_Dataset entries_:
—————
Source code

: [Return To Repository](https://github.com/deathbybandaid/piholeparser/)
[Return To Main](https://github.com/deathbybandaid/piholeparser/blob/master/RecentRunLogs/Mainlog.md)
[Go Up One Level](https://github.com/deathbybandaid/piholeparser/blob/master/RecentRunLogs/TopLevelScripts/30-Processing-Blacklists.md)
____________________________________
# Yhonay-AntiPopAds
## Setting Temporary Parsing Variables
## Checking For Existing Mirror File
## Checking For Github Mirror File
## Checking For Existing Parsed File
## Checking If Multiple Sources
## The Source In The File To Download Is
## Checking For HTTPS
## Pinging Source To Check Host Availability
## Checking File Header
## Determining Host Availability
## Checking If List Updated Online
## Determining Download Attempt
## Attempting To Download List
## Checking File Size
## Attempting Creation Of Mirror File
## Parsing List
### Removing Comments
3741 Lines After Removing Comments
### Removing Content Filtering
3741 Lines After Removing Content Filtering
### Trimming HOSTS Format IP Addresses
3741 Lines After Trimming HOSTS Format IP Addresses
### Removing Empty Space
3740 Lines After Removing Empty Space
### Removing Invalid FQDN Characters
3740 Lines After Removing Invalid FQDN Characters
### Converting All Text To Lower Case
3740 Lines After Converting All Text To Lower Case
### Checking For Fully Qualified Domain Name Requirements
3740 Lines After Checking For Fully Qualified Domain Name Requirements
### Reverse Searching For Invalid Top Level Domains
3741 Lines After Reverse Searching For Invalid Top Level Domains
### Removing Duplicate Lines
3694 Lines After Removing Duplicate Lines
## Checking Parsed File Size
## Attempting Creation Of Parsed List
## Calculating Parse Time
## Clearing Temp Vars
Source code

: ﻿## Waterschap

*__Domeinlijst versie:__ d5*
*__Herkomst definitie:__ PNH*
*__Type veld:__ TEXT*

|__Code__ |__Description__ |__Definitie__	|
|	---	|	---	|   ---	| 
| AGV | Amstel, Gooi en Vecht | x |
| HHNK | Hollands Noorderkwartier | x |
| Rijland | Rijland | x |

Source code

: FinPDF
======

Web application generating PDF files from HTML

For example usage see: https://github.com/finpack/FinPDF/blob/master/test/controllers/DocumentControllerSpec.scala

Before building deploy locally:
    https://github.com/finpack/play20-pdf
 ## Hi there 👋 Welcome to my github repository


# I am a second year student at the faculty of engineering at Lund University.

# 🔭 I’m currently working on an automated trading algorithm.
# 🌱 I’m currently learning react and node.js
—————
_WHAT YOU NEED TO DO_: Find the lines in the entries above where "Domains" occurs, and copy each of them.

_EXERCISE ANSWER_:
### Reverse Searching For Invalid Top Level Domains
3741 Lines After Reverse Searching For Invalid Top Level Domains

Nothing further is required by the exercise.